Still, video games have been relying on the boss battle as the primary way to signal that their adventure is complete with scant exception. They present a final nemesis, the grim reaper of the little life they've allowed players to experience for 20, 30 or 40 hours. And they provide the chance to kick him into oblivion. An ultimate evil conquered, roll credits.
The fault of video games has not been their inclusion of ultimate bad guys, but their reliance on them. They are the default device to ending a video game adventure. To end a game without encountering one is still a modern surprise.
Video Game's Favorite Storytelling Folly
The acclaimed Bioshock, an adventure through the madness of a failed undersea utopia may sport a slower pace and appeal to the thinking man, but it ends with a fight against a chemically-empowered giant. Shadow of the Colossus is an emotional journey of a boy sent to hunt grand beasts. Climaxes with a boss battle. Star Fox is the video game equivalent of Top Gun. Each entry culminates with a boss battle. Grand Theft Autos don't end with boss battles, nor do Halos. But Metal Gears do. Resident Evils do. Prince of Persias. God of Wars. Gears of Wars. One recent game, full of suave and sophisticated action, climaxed with a boss battle: beat up the pope.
When you need to end dozens of hours of adventure, video games teach us, you do it with a boss battle.
Movies can get away with this. Compared to six-season-long TV series and 40-hour video games, they are short. Next to those baroque forms of entertainment, feature films are mere sonnets or songs, needing a final clever rhyme or a cymbal crash to end their brief run. Big-time video games and big-time TV series are a little closer to the length of life, and life ends, for most, with no boss battles. Neither do novels, whose creators know how to drift their story to completion if need be or at least just not bottleneck their portrayed evil into the shape of an ultimate man who must be shot three times and tossed to the moon.
For about four seasons, Lost did not appear to be destined for a video game ending. It had a shot of ending more like The Sopranos, with an abrupt exit, or mournfully without a heroically everyone-wins Star Wars end, a la The Wire. ABC's show seemed more likely to do those things than to identify its most evil element as a foe to be conquered, a most powerful enemy that would require, in video-game boss style, a specific plan and pattern executed by our heroes to overcome.

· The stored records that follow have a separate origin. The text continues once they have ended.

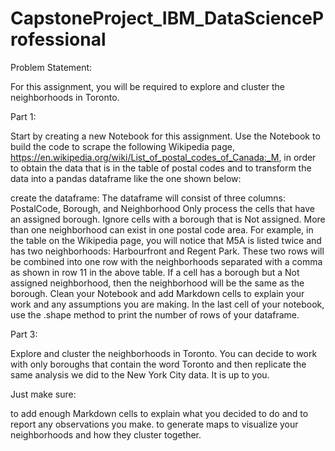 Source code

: # CapstoneProject_IBM_DataScienceProfessional



Problem Statement: 

For this assignment, you will be required to explore and cluster the neighborhoods in Toronto.

Part 1: 

Start by creating a new Notebook for this assignment. Use the Notebook to build the code to scrape the following Wikipedia page, https://en.wikipedia.org/wiki/List_of_postal_codes_of_Canada:_M, in order to obtain the data that is in the table of postal codes and to transform the data into a pandas dataframe like the one shown below:

create the dataframe: The dataframe will consist of three columns: PostalCode, Borough, and Neighborhood Only process the cells that have an assigned borough. Ignore cells with a borough that is Not assigned. More than one neighborhood can exist in one postal code area. For example, in the table on the Wikipedia page, you will notice that M5A is listed twice and has two neighborhoods: Harbourfront and Regent Park. These two rows will be combined into one row with the neighborhoods separated with a comma as shown in row 11 in the above table. If a cell has a borough but a Not assigned neighborhood, then the neighborhood will be the same as the borough. Clean your Notebook and add Markdown cells to explain your work and any assumptions you are making. In the last cell of your notebook, use the .shape method to print the number of rows of your dataframe.

Part 3:

Explore and cluster the neighborhoods in Toronto. You can decide to work with only boroughs that contain the word Toronto and then replicate the same analysis we did to the New York City data. It is up to you.

Just make sure:

to add enough Markdown cells to explain what you decided to do and to report any observations you make. to generate maps to visualize your neighborhoods and how they cluster together.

Should Lost end in such a way, with a boss battle, we can surely blame other influences than video games. But I won't be able to shake my fear that games did this. If Lost ends in the manner that so many games do, I will lament the nefarious influence of the medium that named the show's submarine (Galaga) and helped justify the inanity of pressing buttons mindlessly to possibly save the world (see all of Season 2).
I wish video games didn't end like video games as much as they do. I hope TV shows, Lost or otherwise, don't end like them either.